_Material to process_

********************

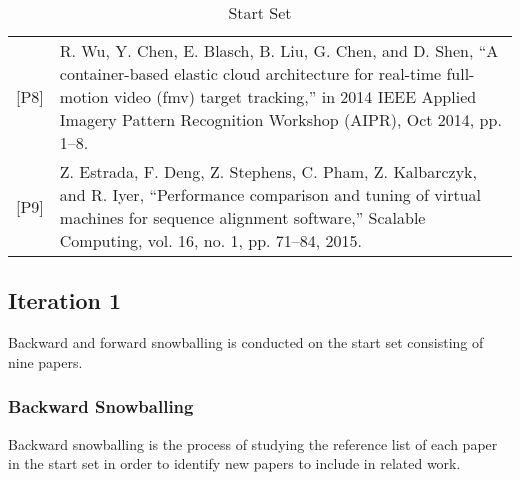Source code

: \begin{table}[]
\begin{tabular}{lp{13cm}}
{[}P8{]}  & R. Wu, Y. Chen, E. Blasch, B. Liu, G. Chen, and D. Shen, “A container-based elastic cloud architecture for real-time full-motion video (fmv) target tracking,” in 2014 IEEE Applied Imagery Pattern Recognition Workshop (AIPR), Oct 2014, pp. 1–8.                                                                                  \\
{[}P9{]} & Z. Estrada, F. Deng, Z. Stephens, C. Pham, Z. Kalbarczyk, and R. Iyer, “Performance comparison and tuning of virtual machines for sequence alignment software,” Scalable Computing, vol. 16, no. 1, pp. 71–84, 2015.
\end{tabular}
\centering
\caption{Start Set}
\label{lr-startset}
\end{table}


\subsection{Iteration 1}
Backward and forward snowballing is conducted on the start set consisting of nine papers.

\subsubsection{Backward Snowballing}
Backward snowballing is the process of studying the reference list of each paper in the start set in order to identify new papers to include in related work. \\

********************

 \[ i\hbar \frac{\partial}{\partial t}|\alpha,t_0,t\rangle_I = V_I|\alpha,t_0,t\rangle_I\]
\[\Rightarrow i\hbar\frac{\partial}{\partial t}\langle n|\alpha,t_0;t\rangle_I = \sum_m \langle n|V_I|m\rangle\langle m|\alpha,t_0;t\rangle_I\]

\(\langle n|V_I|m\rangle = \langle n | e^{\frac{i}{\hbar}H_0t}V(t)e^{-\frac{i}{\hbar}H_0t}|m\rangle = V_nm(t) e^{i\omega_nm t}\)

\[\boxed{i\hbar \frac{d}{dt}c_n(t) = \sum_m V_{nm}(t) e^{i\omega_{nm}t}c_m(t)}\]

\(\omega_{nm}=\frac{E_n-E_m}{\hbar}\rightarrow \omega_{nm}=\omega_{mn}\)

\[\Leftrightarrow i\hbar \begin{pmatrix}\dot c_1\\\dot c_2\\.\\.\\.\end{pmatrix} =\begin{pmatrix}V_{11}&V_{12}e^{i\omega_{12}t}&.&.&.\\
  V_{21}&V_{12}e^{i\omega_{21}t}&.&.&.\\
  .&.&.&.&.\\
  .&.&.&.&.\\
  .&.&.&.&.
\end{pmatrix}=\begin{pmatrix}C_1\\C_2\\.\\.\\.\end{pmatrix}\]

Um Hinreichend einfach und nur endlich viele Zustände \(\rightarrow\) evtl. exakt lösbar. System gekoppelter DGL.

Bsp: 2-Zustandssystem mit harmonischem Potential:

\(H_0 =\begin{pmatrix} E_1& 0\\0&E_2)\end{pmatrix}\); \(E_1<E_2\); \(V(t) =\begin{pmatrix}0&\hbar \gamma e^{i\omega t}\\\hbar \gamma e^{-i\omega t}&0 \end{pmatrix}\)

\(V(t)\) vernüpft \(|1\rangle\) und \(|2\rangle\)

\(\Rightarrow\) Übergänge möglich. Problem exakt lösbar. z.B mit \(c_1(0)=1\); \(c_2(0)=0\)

********************

_Problem to work on_
For the data above, state how many of its lines contain the word "exakt", giving no other text.

_Your solution_
2